I came across this on a local craig's list post in Michigan. I thought you might be interested. Keep up the good work!Thanks for that, Blake. I'll just borrow some text from the listing that is quite informative about these instruments:
The Kalamazoo bass, or KB (sometimes referred to as KB1), arrived in 1966, as a companion model to two Kalamazoo KG guitars that had been launched a year earlier.Currently being offered for sale on Craigslist in Michigan for $650.
Modern styling in solid-body 4-string bass that offers full, true bass tones in a sleek, rugged economically priced instrument. With one pickup of extremely powerful design and full volume and tone control, the Kalamazoo Bass creates the full driving bass sound that sells a combo.

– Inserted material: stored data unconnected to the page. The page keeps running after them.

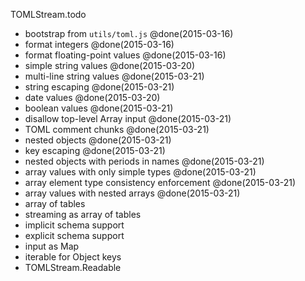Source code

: TOMLStream.todo
* bootstrap from `utils/toml.js` @done(2015-03-16)
* format integers @done(2015-03-16)
* format floating-point values @done(2015-03-16)
* simple string values @done(2015-03-20)
* multi-line string values @done(2015-03-21)
* string escaping @done(2015-03-21)
* date values @done(2015-03-20)
* boolean values @done(2015-03-21)
* disallow top-level Array input @done(2015-03-21)
* TOML comment chunks @done(2015-03-21)
* nested objects @done(2015-03-21)
* key escaping @done(2015-03-21)
* nested objects with periods in names @done(2015-03-21)
* array values with only simple types @done(2015-03-21)
* array element type consistency enforcement @done(2015-03-21)
* array values with nested arrays @done(2015-03-21)
* array of tables
* streaming as array of tables
* implicit schema support
* explicit schema support
* input as Map
* iterable for Object keys
* TOMLStream.Readable
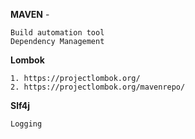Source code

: 
**MAVEN** - 

    Build automation tool
    Dependency Management

**Lombok** 
  
    1. https://projectlombok.org/
    2. https://projectlombok.org/mavenrepo/
    
**Slf4j**

    Logging

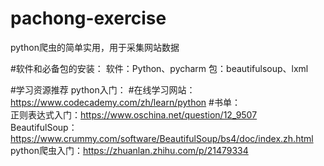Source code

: # pachong-exercise
python爬虫的简单实用，用于采集网站数据

#软件和必备包的安装：
软件：Python、pycharm
包：beautifulsoup、lxml


#学习资源推荐
python入门：
      #在线学习网站：https://www.codecademy.com/zh/learn/python
      #书单：    
正则表达式入门：https://www.oschina.net/question/12_9507
BeautifulSoup：https://www.crummy.com/software/BeautifulSoup/bs4/doc/index.zh.html
python爬虫入门：https://zhuanlan.zhihu.com/p/21479334












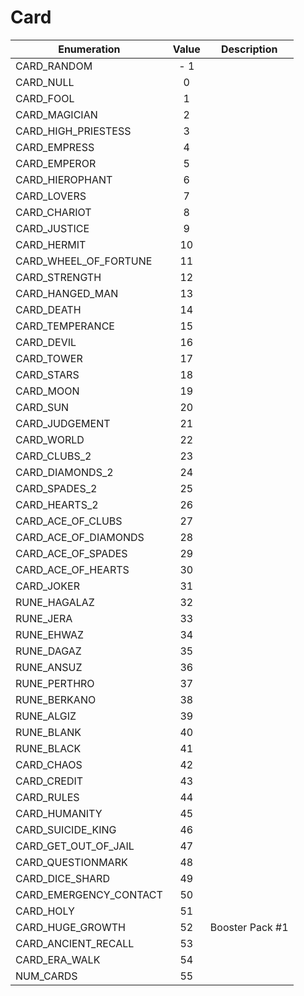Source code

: # Card

|Enumeration|Value|Description|
|-----------|:---:|-----------|
|CARD_RANDOM|- 1||
|CARD_NULL|0||
|CARD_FOOL|1||
|CARD_MAGICIAN|2||
|CARD_HIGH_PRIESTESS|3||
|CARD_EMPRESS|4||
|CARD_EMPEROR|5||
|CARD_HIEROPHANT|6||
|CARD_LOVERS|7||
|CARD_CHARIOT|8||
|CARD_JUSTICE|9||
|CARD_HERMIT|10||
|CARD_WHEEL_OF_FORTUNE|11||
|CARD_STRENGTH|12||
|CARD_HANGED_MAN|13||
|CARD_DEATH|14||
|CARD_TEMPERANCE|15||
|CARD_DEVIL|16||
|CARD_TOWER|17||
|CARD_STARS|18||
|CARD_MOON|19||
|CARD_SUN|20||
|CARD_JUDGEMENT|21||
|CARD_WORLD|22||
|CARD_CLUBS_2|23||
|CARD_DIAMONDS_2|24||
|CARD_SPADES_2|25||
|CARD_HEARTS_2|26||
|CARD_ACE_OF_CLUBS|27||
|CARD_ACE_OF_DIAMONDS|28||
|CARD_ACE_OF_SPADES|29||
|CARD_ACE_OF_HEARTS|30||
|CARD_JOKER|31||
|RUNE_HAGALAZ|32||
|RUNE_JERA|33||
|RUNE_EHWAZ|34||
|RUNE_DAGAZ|35||
|RUNE_ANSUZ|36||
|RUNE_PERTHRO|37||
|RUNE_BERKANO|38||
|RUNE_ALGIZ|39||
|RUNE_BLANK|40||
|RUNE_BLACK|41||
|CARD_CHAOS|42||
|CARD_CREDIT|43||
|CARD_RULES|44||
|CARD_HUMANITY|45||
|CARD_SUICIDE_KING|46||
|CARD_GET_OUT_OF_JAIL|47||
|CARD_QUESTIONMARK|48||
|CARD_DICE_SHARD|49||
|CARD_EMERGENCY_CONTACT|50||
|CARD_HOLY|51||
|CARD_HUGE_GROWTH|52|Booster Pack #1|
|CARD_ANCIENT_RECALL|53||
|CARD_ERA_WALK|54||
|NUM_CARDS|55||
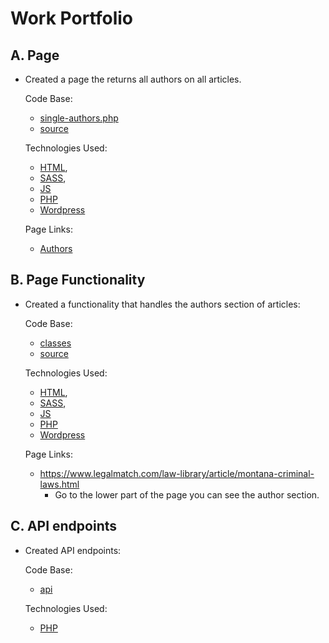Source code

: # Work Portfolio #

## A. Page #
- Created a page the returns all authors on all articles.

    Code Base:
    - [single-authors.php](https://github.com/syraharguilles/work-portfolio/blob/wordpress/single-authors.php)
    - [source](https://github.com/syraharguilles/work-portfolio/tree/wordpress/source)

    Technologies Used:
    - [HTML](https://developer.mozilla.org/en-US/docs/Web/HTML),
    - [SASS](https://sass-lang.com/), 
    - [JS](https://developer.mozilla.org/en-US/docs/Web/JavaScript)
    - [PHP](https://www.php.net/)
    - [Wordpress](https://wordpress.com/)

    Page Links:
    - [Authors](https://www.legalmatch.com/law-library/authors.html)

## B. Page Functionality #
- Created a functionality that handles the authors section of articles:

    Code Base:
    - [classes](https://github.com/syraharguilles/work-portfolio/tree/wordpress/classes/LM)
    - [source](https://github.com/syraharguilles/work-portfolio/tree/wordpress/source)

    Technologies Used:
    - [HTML](https://developer.mozilla.org/en-US/docs/Web/HTML),
    - [SASS](https://sass-lang.com/), 
    - [JS](https://developer.mozilla.org/en-US/docs/Web/JavaScript)
    - [PHP](https://www.php.net/)
    - [Wordpress](https://wordpress.com/)

    Page Links:
    - https://www.legalmatch.com/law-library/article/montana-criminal-laws.html
        - Go to the lower part of the page you can see the author section.
        
## C. API endpoints #
- Created API endpoints:

    Code Base:
    - [api](https://github.com/syraharguilles/work-portfolio/tree/wordpress/api)

    Technologies Used:
    - [PHP](https://www.php.net/)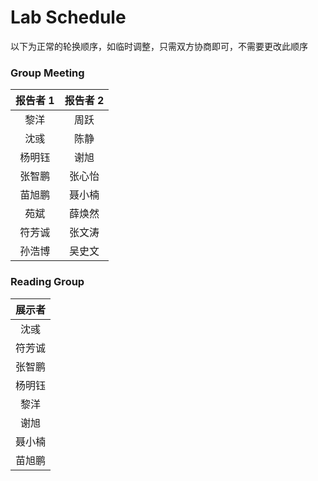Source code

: # Lab Schedule

以下为正常的轮换顺序，如临时调整，只需双方协商即可，不需要更改此顺序

### Group Meeting

|    报告者 1    | 报告者 2 |
| :----------: | :---: |
| 黎洋 | 周跃 |
| 沈彧 | 陈静 |
| 杨明钰 | 谢旭 |
| 张智鹏 | 张心怡 |
| 苗旭鹏 | 聂小楠 |
| 苑斌 | 薛焕然 |
| 符芳诚 | 张文涛 |
| 孙浩博 | 吴史文 |

### Reading Group

|    展示者    |
| :----------: |
| 沈彧 |
| 符芳诚 |
| 张智鹏 |
| 杨明钰 |
| 黎洋 |
| 谢旭 |
| 聂小楠 |
| 苗旭鹏 |

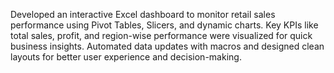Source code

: Developed an interactive Excel dashboard to monitor retail sales performance using Pivot Tables, Slicers, and dynamic charts. Key KPIs like total sales, profit, and region-wise performance were visualized for quick business insights. Automated data updates with macros and designed clean layouts for better user experience and decision-making.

The vintage Kalamazoo-brand bass guitars are perhaps not that well known outside the United States, due to their short production time (just a few years in the mid 1960s) and the lack of endorsement by well known musicians; however being made by Gibson, in the USA, out of genuine Gibson parts meant that they were better instruments than many in the same price range. Good condition examples can change hands for reasonable sums amongst vintage guitar enthusiasts, and players alike.
There were two body shapes - later models are SG shaped (have a closer look at a 1967 KB bass), but the majority are more like a Fender Mustang (see a 1966 KB bass). They have a bolt-on maple neck; something that Gibson (up until this point) didn't do, rosewood fingerboard, and were short scale. There were two subtley different headstock shapes, the first again suggests Fender, though a bit rounded off - the second has the characteristic 'beak' and is almost identical to that of the non-reverse Thunderbird (see images below). The Kalamazoo logo is engraved on the headstock. This bass used some standard Gibson components; a typical EB series humbucker right up at the neck, as used in the EB0, EB2, EB3, Melody Maker bass and Epiphone Newport This pickup in this position, has more affect on the sound than anything else. This bass does sound quite a lot like an EB0. Tuning keys are the Japanese-made closed keys that were also used on the Melody Maker bass and a few EB0s. The bar bridge had been in use on all bass models, but around 1966/67 this was replaced by the two-point intonatable bridge. From this point, the KB bass was the only one using these bridges - likewise the only one using the old-style (and position) chrome handrest. The scratchplate is almost identical (except some minor screw hole differences) to the Melody Maker bass, but the fingerrest is not rosewood as on all Gibsons, but actually plastic. The body material is not specified in Kalamazoo literature, but is supposedly a wood-laminate of one or more unspecified species, produced by a toilet-seat manufacturer in Wisconsin. There were three colours: Flame Red, Glacier White, and Las Vegas Blue. These were not the expensive nitrocellulose finishes applied to Gibsons, but again catalogue descriptions are not specific, perhaps some form of polyurethane?
Kalamazoo, rather than Epiphone was Gibsons Budget brand. A common misconception about Epiphone is that its 1960s guitars and basses were cheaper imitations of the Gibson lines. This is simply not true. From the late 1950s until 1969 Gibson and Epiphone instruments were made side by side at the Kalamazoo factory in Michigan, using the same woods, techniques and components. The purpose of the Epiphone range was to continue to provide Epiphones high-end instruments; those that had been Gibsons competition, and to circumvent certain supply agreements (Gibsons protective territorial policy). There was actually a waiting list to become a Gibson dealer, and to avoid upsetting existing dealers, Gibson was able to offer its (almost identical) Epiphone models to newcomers.